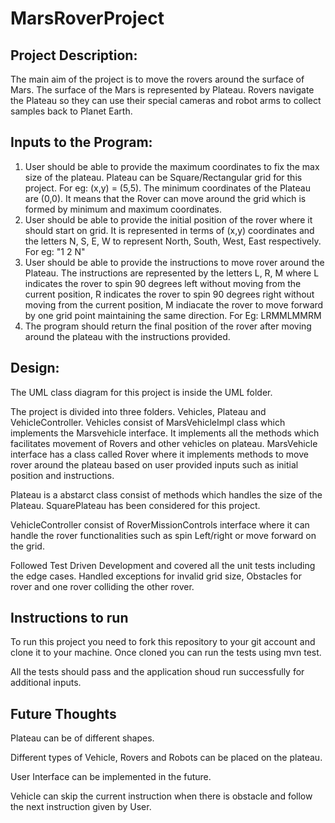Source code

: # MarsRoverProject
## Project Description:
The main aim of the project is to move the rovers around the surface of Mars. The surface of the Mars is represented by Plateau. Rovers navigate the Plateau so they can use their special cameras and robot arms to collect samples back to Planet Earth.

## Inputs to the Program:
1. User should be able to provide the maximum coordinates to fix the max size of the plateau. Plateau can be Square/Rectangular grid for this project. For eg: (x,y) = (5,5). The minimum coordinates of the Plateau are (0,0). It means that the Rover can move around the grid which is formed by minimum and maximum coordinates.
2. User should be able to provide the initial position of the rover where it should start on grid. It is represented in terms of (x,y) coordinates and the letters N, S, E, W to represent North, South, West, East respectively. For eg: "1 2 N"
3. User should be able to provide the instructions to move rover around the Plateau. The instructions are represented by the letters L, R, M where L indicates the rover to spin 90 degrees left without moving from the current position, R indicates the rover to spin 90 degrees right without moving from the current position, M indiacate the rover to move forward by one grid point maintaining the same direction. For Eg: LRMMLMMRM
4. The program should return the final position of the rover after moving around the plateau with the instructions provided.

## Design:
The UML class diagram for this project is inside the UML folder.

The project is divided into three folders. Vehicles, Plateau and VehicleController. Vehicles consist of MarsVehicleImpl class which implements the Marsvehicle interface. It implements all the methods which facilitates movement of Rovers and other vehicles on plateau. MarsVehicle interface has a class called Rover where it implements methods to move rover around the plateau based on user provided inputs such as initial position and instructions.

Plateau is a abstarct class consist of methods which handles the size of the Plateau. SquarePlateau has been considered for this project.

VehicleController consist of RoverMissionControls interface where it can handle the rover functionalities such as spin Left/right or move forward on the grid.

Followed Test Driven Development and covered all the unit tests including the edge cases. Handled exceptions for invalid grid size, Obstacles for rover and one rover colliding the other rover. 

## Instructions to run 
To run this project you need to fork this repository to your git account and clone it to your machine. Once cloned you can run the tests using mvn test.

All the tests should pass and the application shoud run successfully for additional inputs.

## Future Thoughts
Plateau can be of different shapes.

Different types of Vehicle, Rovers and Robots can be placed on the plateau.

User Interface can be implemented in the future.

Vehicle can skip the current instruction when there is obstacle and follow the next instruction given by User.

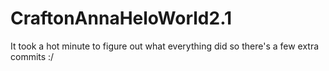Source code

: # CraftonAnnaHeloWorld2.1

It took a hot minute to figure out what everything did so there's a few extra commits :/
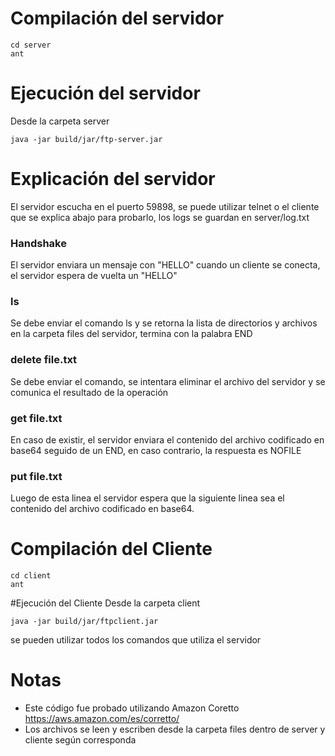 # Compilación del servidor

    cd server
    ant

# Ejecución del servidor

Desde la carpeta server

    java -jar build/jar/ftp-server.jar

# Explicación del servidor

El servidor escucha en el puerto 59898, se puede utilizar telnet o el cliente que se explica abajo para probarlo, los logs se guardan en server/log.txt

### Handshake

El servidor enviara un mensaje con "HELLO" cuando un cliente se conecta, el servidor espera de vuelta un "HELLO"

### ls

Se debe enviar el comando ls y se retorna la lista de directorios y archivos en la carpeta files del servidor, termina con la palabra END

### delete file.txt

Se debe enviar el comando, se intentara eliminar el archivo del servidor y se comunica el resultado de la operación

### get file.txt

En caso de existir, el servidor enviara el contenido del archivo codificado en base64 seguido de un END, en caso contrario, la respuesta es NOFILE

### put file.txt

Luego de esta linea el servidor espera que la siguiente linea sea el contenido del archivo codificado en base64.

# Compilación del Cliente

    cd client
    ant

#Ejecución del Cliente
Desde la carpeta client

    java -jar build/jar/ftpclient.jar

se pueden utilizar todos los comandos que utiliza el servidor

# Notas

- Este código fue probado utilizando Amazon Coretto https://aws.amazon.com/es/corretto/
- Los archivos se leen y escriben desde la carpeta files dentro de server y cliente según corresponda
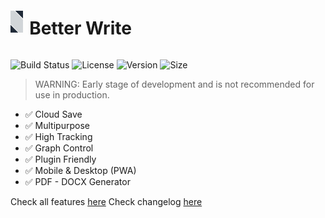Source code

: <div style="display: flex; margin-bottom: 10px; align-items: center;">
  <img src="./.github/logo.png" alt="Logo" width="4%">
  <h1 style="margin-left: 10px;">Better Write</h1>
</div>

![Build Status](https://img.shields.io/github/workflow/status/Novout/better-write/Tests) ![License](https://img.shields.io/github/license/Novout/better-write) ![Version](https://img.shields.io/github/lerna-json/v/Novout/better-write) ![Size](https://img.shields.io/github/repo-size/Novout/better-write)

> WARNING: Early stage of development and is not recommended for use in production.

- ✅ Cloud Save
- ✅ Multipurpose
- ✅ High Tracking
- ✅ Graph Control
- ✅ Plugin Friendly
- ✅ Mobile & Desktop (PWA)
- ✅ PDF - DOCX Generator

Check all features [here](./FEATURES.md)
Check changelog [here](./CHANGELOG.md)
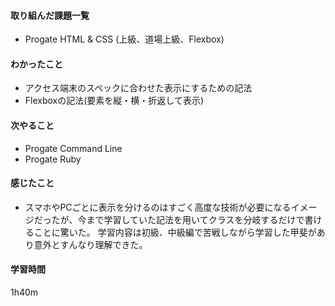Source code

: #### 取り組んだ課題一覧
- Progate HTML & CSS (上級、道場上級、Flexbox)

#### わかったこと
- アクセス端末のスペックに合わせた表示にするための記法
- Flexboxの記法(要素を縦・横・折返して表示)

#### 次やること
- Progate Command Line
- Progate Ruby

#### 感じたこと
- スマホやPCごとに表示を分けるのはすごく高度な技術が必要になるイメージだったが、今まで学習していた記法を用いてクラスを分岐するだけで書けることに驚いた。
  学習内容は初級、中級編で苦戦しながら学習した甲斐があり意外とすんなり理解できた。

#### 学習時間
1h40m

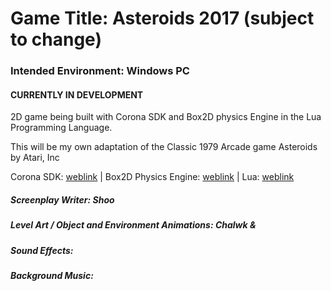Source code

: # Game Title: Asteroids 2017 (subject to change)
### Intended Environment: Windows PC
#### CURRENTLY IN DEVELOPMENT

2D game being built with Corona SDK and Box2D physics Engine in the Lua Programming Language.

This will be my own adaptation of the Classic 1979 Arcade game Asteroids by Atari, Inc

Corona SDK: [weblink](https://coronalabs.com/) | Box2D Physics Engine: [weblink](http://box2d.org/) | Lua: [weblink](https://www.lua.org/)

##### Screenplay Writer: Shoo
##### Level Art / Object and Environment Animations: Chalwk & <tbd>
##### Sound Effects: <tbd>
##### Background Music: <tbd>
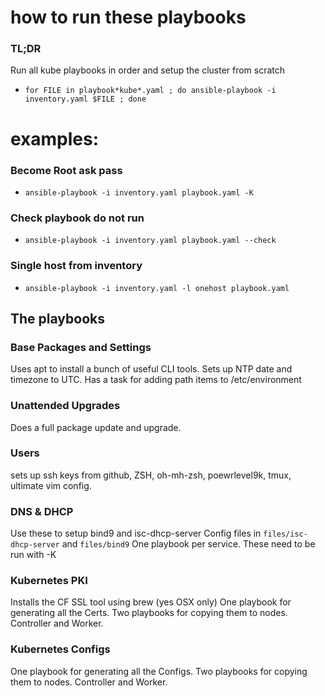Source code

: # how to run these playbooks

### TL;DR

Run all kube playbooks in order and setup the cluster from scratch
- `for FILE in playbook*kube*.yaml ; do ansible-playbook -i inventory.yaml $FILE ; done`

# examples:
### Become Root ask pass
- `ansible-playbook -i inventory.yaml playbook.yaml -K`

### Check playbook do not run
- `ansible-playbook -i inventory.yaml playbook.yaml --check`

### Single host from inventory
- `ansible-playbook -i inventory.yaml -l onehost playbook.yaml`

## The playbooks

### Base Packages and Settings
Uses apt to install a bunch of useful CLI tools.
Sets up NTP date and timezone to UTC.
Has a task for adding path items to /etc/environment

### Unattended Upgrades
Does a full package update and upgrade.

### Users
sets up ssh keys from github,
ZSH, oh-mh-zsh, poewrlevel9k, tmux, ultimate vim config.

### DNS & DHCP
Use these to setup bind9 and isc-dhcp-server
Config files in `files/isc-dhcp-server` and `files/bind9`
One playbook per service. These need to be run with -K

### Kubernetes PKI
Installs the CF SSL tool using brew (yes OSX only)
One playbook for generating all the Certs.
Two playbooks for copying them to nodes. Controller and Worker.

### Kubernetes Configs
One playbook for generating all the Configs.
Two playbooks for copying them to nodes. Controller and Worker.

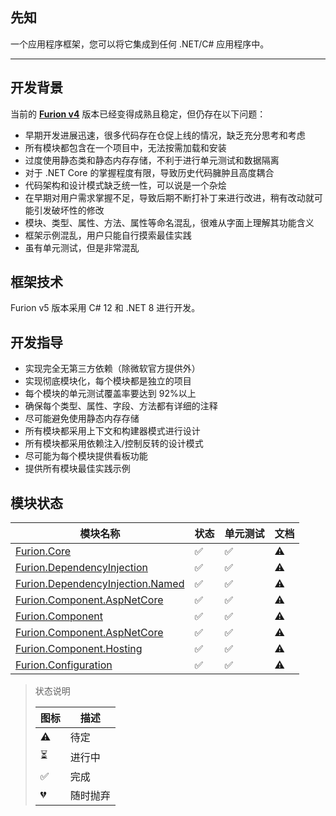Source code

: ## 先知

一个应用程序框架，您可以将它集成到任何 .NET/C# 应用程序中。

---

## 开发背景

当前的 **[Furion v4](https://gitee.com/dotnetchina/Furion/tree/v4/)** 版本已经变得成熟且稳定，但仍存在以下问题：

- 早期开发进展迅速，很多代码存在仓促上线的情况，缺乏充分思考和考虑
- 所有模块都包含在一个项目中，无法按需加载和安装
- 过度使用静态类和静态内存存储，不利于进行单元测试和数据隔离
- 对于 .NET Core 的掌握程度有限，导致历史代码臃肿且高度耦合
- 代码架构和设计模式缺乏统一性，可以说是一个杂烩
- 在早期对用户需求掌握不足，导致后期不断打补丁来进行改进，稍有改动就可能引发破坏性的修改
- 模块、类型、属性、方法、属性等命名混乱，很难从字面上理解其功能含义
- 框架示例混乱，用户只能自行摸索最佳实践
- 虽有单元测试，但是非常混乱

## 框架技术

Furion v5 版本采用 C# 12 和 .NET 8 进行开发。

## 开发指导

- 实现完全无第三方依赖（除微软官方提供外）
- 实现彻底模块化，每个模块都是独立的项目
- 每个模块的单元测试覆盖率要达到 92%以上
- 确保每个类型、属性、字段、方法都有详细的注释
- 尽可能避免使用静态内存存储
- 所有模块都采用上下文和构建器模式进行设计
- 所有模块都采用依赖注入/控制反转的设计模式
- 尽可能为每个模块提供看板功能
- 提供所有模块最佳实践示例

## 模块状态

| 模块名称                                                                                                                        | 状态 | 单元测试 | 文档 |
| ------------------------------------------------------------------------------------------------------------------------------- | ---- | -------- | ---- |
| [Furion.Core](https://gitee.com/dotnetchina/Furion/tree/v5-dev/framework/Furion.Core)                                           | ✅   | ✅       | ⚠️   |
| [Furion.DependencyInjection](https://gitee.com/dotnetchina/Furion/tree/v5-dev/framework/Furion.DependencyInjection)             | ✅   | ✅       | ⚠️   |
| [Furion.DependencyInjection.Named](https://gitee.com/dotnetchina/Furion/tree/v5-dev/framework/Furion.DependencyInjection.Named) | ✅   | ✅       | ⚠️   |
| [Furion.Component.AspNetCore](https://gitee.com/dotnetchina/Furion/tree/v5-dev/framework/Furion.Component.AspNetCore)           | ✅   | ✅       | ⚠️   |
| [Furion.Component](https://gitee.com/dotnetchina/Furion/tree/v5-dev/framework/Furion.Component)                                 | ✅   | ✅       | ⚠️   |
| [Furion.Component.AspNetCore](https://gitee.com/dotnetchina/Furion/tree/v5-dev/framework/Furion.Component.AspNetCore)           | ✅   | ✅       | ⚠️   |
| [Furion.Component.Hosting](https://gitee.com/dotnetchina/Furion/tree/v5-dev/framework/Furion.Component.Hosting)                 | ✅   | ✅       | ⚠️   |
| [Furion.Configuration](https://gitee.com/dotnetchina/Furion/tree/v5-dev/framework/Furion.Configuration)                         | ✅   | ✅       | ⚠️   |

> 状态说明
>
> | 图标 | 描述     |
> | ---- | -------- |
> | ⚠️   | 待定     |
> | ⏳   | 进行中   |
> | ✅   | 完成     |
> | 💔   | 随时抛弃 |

• Exercise goal: Each line of the data that includes "framework" should be copied.

• Response box:
| [Furion.Core](https://gitee.com/dotnetchina/Furion/tree/v5-dev/framework/Furion.Core)                                           | ✅   | ✅       | ⚠️   |
| [Furion.DependencyInjection](https://gitee.com/dotnetchina/Furion/tree/v5-dev/framework/Furion.DependencyInjection)             | ✅   | ✅       | ⚠️   |
| [Furion.DependencyInjection.Named](https://gitee.com/dotnetchina/Furion/tree/v5-dev/framework/Furion.DependencyInjection.Named) | ✅   | ✅       | ⚠️   |
| [Furion.Component.AspNetCore](https://gitee.com/dotnetchina/Furion/tree/v5-dev/framework/Furion.Component.AspNetCore)           | ✅   | ✅       | ⚠️   |
| [Furion.Component](https://gitee.com/dotnetchina/Furion/tree/v5-dev/framework/Furion.Component)                                 | ✅   | ✅       | ⚠️   |
| [Furion.Component.AspNetCore](https://gitee.com/dotnetchina/Furion/tree/v5-dev/framework/Furion.Component.AspNetCore)           | ✅   | ✅       | ⚠️   |
| [Furion.Component.Hosting](https://gitee.com/dotnetchina/Furion/tree/v5-dev/framework/Furion.Component.Hosting)                 | ✅   | ✅       | ⚠️   |
| [Furion.Configuration](https://gitee.com/dotnetchina/Furion/tree/v5-dev/framework/Furion.Configuration)                         | ✅   | ✅       | ⚠️   |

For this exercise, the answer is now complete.